* _Work instruction_: Retype every record exactly. Leave the pictures out.

* _Provided records_:
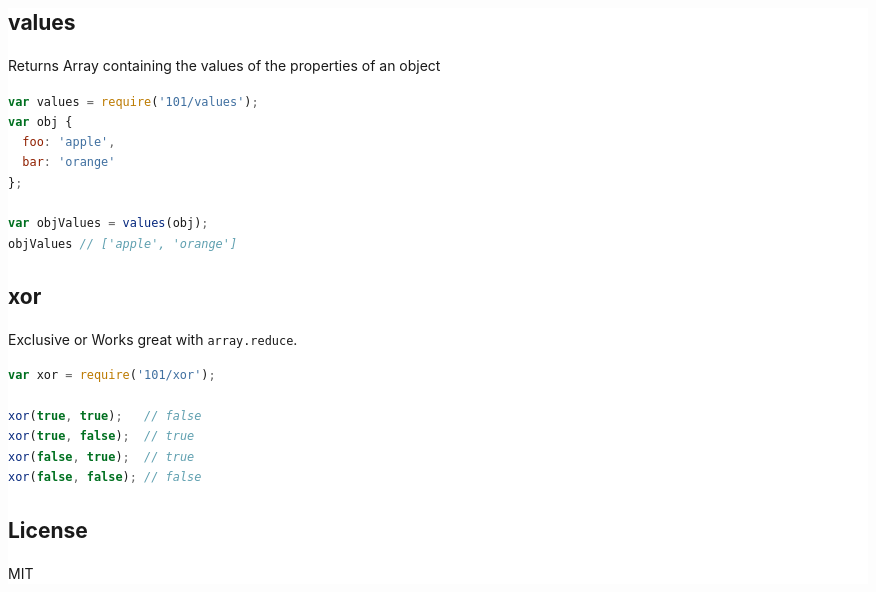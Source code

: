 ## values

Returns Array containing the values of the properties of an object

```js
var values = require('101/values');
var obj {
  foo: 'apple',
  bar: 'orange'
};

var objValues = values(obj);
objValues // ['apple', 'orange']
```

## xor

Exclusive or
Works great with `array.reduce`.

```js
var xor = require('101/xor');

xor(true, true);   // false
xor(true, false);  // true
xor(false, true);  // true
xor(false, false); // false
```

## License

MIT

* _Response area_:
Source code

: ## values

Returns Array containing the values of the properties of an object

```js
var values = require('101/values');
var obj {
  foo: 'apple',
  bar: 'orange'
};

var objValues = values(obj);
objValues // ['apple', 'orange']
```

## xor

Exclusive or
Works great with `array.reduce`.

```js
var xor = require('101/xor');

xor(true, true);   // false
xor(true, false);  // true
xor(false, true);  // true
xor(false, false); // false
```

## License

MIT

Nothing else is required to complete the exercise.